• _The problem_:
Scan the records for the string "proved", then copy each line that has it.

• _Excerpted records_:

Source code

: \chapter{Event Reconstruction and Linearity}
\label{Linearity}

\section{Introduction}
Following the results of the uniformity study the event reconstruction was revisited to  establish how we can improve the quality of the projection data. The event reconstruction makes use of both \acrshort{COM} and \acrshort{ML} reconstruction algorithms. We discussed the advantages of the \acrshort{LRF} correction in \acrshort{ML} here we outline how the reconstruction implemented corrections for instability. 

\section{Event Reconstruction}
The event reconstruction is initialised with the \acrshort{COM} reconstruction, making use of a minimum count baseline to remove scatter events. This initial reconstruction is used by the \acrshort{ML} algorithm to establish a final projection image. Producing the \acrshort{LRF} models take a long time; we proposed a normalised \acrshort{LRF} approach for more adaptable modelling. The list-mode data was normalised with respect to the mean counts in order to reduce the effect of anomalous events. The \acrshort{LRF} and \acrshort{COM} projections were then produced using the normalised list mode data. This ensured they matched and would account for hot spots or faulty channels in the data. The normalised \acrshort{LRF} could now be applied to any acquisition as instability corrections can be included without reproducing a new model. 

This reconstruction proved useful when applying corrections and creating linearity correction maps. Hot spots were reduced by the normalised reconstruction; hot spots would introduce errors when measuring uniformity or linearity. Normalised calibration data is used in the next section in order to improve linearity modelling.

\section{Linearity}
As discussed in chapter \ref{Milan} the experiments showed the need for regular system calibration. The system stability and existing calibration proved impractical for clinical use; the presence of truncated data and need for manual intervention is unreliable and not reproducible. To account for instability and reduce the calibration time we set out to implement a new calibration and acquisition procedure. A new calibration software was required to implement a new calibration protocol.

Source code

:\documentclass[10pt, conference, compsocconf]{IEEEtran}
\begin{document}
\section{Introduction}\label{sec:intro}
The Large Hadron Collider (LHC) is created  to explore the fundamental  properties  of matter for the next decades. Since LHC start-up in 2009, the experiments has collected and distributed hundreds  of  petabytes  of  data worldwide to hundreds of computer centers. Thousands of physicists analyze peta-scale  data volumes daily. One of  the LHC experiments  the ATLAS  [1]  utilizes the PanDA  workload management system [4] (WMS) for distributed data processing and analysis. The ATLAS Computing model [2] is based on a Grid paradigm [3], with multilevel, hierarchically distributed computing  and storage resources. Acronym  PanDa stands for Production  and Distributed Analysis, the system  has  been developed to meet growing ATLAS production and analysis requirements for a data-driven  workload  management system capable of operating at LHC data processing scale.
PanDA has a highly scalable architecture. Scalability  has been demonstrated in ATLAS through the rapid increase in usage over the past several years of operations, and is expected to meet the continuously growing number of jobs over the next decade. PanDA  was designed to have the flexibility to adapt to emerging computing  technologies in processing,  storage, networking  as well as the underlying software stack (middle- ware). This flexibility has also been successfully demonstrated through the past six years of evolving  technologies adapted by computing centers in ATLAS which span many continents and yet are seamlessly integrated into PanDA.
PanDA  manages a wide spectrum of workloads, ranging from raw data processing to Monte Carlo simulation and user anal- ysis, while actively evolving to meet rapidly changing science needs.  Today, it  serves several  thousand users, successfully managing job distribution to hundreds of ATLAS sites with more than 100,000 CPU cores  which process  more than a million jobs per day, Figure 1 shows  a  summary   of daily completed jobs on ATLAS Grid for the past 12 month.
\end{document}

• _Exercise answer_:
This reconstruction proved useful when applying corrections and creating linearity correction maps. Hot spots were reduced by the normalised reconstruction; hot spots would introduce errors when measuring uniformity or linearity. Normalised calibration data is used in the next section in order to improve linearity modelling.
As discussed in chapter \ref{Milan} the experiments showed the need for regular system calibration. The system stability and existing calibration proved impractical for clinical use; the presence of truncated data and need for manual intervention is unreliable and not reproducible. To account for instability and reduce the calibration time we set out to implement a new calibration and acquisition procedure. A new calibration software was required to implement a new calibration protocol.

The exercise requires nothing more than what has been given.